Expressing Needs

When we express needs, we are communicating in an instrumental way to help us get things done. Since we almost always know our needs more than others do, it’s important for us to be able to convey those needs to others. Expressing needs can help us get a project done at work or help us navigate the changes of a long-term romantic partnership. Not expressing needs can lead to feelings of abandonment, frustration, or resentment. For example, if one romantic partner expresses the following thought “I think we’re moving too quickly in our relationship” but doesn’t also express a need, the other person in the relationship doesn’t have a guide for what to do in response to the expressed thought. Stating, “I need to spend some time with my hometown friends this weekend. Would you mind if I went home by myself?” would likely make the expression more effective.
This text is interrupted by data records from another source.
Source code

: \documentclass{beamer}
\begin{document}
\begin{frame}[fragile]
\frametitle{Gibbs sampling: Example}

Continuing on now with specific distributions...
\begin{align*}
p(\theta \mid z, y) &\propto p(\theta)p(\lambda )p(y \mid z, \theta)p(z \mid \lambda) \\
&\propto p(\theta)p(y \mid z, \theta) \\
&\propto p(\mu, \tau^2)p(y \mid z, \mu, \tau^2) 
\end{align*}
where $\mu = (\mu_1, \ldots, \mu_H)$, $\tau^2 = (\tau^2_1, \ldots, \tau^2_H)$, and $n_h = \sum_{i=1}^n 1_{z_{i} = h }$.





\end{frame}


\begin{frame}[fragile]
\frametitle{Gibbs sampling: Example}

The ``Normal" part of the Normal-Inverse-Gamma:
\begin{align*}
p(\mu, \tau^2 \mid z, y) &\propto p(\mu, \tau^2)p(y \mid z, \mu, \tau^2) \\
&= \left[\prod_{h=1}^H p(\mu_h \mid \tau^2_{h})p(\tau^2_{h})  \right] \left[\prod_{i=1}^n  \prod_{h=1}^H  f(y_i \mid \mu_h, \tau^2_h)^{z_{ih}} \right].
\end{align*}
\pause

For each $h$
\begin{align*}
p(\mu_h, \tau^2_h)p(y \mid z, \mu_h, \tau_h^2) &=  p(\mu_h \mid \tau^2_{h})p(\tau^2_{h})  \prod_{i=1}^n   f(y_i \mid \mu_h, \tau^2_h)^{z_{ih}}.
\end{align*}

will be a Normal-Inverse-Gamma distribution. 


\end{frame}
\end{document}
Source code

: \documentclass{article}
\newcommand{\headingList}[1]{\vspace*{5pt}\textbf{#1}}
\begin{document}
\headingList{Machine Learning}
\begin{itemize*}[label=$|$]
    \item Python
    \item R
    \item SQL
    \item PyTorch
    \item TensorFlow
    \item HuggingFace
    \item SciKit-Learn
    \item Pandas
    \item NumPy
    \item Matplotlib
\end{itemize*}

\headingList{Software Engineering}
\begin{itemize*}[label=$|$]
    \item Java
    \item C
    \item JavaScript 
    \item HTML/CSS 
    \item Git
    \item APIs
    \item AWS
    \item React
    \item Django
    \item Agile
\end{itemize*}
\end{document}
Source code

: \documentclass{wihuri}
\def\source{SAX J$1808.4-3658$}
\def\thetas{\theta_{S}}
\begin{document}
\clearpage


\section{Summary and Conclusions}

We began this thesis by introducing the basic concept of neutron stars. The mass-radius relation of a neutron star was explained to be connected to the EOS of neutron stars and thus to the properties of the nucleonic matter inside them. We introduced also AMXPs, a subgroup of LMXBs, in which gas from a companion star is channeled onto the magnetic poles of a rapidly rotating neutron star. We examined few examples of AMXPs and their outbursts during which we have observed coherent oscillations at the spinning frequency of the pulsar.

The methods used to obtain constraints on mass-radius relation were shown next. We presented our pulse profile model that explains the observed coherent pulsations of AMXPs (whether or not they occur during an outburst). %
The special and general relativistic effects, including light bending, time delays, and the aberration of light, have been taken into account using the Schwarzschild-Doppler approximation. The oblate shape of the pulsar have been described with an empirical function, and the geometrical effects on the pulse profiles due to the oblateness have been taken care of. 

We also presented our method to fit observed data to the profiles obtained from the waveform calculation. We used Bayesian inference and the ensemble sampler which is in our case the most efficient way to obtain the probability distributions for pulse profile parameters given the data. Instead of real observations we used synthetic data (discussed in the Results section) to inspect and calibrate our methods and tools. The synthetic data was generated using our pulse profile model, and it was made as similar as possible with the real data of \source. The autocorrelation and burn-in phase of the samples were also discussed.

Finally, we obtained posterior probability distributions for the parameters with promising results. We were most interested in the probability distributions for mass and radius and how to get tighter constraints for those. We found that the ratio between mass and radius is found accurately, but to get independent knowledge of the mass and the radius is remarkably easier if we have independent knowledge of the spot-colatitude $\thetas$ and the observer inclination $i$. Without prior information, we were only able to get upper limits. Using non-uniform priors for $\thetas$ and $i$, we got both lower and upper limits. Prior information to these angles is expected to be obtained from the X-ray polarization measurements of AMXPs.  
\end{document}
Be cautious of letting evaluations or judgments sneak into your expressions of need. Saying “I need you to stop suffocating me!” really expresses a thought-feeling mixture more than a need.

Table 3.1 Four Types of Verbal Expressions

Type Description Example
Observation Report of sensory experiences or memories “Pauline asked me to bring this file to you.”
Thought Conclusion about or judgment of experiences and observations “Students today have much less respect for authority.”
Feeling Communicating emotions “I feel at peace when we’re together.”
Need Stating wants or requesting help or support “I’m saving money for summer vacation. Is it OK if we skip our regular night out this week?”